The New York Fed will, at a customer’s request, execute transactions for the purchase and sale of certain non-dollar currencies in the U.S. foreign-exchange market. In such transactions, the Bank acts as agent for its customers. These purchases and sales are not considered to be U.S. foreign exchange intervention, nor are they intended to reflect any policy initiative of the U.S. monetary authorities.
Custodial and Safekeeping Services
Most of the assets held in custody at the Bank in international official accounts are in the form of marketable U.S. government and agency securities. The New York Fed provides custodial services, including principal and interest payments, for Fedwire®-eligible securities, as well as for some non-Fedwire® securities through an arrangement with the Depository Trust and Clearing Corporation (DTCC) for eligible customers. The Bank also provides clearing and settlement services for customers’ securities transactions.
In addition to holding U.S. dollar-denominated assets, the New York Fed provides vault facilities to central banks and international official institutions for the deposit and safekeeping of gold. The Bank keeps the identity of all account holders to which vault services are provided confidential.
The New York Fed provides limited investment services to its foreign official and international account holders. Principal among these is the foreign repurchase agreement pool (foreign repo pool).1 This investment service operates as follows: at the end of each business day, cash balances across these accounts are swept and invested in an overnight repurchase agreement using securities held in the System Open Market Account (SOMA). At maturity, on the following business day, the securities are repurchased at a repurchase price reflecting a rate of return tied to comparable market-based Treasury repo rates.
The foreign repo pool is a short-term liquid, U.S. dollar investment option for account holders and supports daily cash management needs to clear and settle securities. This investment service has been a standard provision of the New York Fed to foreign public sector account holders for many years and is separate from monetary policy operations, including the overnight and term reverse repo operations.
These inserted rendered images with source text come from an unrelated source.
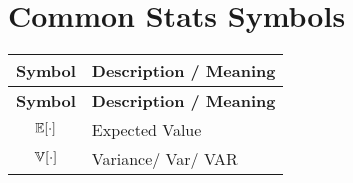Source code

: \section*{Common Stats Symbols}

\begin{customArrayStretch}{1.2}
\begin{longtable}{| c | l |}


\hline
\textbf{Symbol} & \textbf{Description / Meaning} \\
\hline
\endfirsthead

\hline
\textbf{Symbol} & \textbf{Description / Meaning} \\
\hline
\endhead


\hline\endfoot
\hline\endlastfoot


$\mathbb{E}[\cdot]$ & Expected Value \\ \hline

$\mathbb{V}[\cdot]$ & Variance/ Var/ VAR \\ \hline


\end{longtable}
\end{customArrayStretch}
Like other factors affecting the level of reserves in the U.S. banking system, an increase in investment in the foreign repo pool results in a corresponding decrease in reserves. Given that a change in the size of the foreign repo pool alters the availability of reserves in the U.S. financial system, the New York Fed can manage the overall size of the foreign repo pool or individual account participation in the foreign repo pool in order to maintain orderly market or reserve management conditions. In addition, the New York Fed may choose to limit the overall size of, or individual account participation in, the foreign repo pool based on other factors, such as the amount of available securities held at any time in the SOMA.
The Bank can also purchase and sell securities on a customer’s behalf according to the customer’s pre-determined standing instructions, or as requested on an individual basis. Customer instructions must specify the type of securities the account holder wants to buy. The Federal Reserve does not give investment advice.
On a less frequent basis, the New York Fed provides other services to central banks and international official institutions. One of the services is an annual central banking seminar, which consists of a series of group discussions and lectures at the Bank on topics such as bank supervision, monetary policy implementation and portfolio management.
The New York Fed also provides onsite technical assistance to a requesting central bank in a variety of areas relating to central bank operations. This assistance ranges from how to implement new technology to how to run bank examinations.
1The foreign repo pool is reported on the H.4.1. statistical release titled "Factors Affecting Reserve Balances of Depository Institutions and Condition Statement of Federal Reserve Banks" and described as “Reverse repurchase agreements” with “foreign official and international accounts.”